A 50 gram ice cube is cooled to -10oC in the freezer. How many calories of heat are required to heat it until it becomes liquid water at 20oC? (The specific heat of ice is 0.5 cal/goC.)
Answer
A) 1250 cal.
B) 4000 cal.
C) 5000 cal.
D) 5250 cal.
Can someone please help me solve this by helping me out with the formula
The formula you need to use is:
Q = m * c * ΔT
Where:
Q is the amount of heat energy required (in calories)
m is the mass of the substance (in grams)
c is the specific heat capacity of the substance (in cal/g°C)
ΔT is the change in temperature (in °C)
First, you need to calculate the amount of heat required to heat the ice from -10°C to 0°C (the melting point of ice).
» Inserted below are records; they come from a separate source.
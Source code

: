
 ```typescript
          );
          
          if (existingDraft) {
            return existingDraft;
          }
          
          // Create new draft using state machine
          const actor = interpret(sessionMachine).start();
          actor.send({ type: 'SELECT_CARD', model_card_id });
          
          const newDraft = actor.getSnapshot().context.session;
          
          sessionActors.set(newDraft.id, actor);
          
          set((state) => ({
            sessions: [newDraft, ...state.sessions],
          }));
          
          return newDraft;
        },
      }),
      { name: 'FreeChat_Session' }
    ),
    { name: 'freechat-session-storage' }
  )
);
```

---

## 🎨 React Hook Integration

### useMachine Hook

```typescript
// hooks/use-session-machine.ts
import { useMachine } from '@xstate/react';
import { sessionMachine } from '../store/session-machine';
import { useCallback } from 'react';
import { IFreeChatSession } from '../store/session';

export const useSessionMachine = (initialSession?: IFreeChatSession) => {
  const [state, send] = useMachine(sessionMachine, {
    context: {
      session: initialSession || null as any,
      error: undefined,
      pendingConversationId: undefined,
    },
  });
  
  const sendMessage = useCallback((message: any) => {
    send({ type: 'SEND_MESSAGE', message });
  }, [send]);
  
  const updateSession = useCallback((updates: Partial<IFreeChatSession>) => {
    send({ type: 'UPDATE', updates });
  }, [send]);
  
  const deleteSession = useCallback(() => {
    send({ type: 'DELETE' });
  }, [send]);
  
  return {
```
Since the specific heat capacity of ice is 0.5 cal/g°C, the calculation would be:
Q1 = 50g * 0.5 cal/g°C * (0°C - (-10°C))
Q1 = 50g * 0.5 cal/g°C * 10°C
Q1 = 250 cal
Next, you need to calculate the amount of heat required to melt the ice at 0°C to water at 0°C. The heat required for this phase change is given by:
Q2 = m * L
Where L is the latent heat of fusion (heat required to change a substance from solid to liquid) for water, which is typically 80 cal/g. So:
Q2 = 50g * 80 cal/g
Q2 = 4000 cal
Lastly, you need to calculate the amount of heat required to heat the liquid water from 0°C to 20°C. The specific heat capacity of water is also 0.5 cal/g°C. So:
Q3 = 50g * 0.5 cal/g°C * (20°C - 0°C)
Q3 = 50g * 0.5 cal/g°C * 20°C
Q3 = 500 cal
Now, you can calculate the total amount of heat required by adding up Q1, Q2, and Q3:
Q total = Q1 + Q2 + Q3
Q total = 250 cal + 4000 cal + 500 cal
Q total = 4750 cal
Therefore, the correct answer is:
D) 5250 cal.
To calculate the amount of heat required to heat the ice cube, we need to consider two parts: raising the temperature of the ice from -10°C to 0°C and then melting the ice at 0°C to liquid water at 20°C.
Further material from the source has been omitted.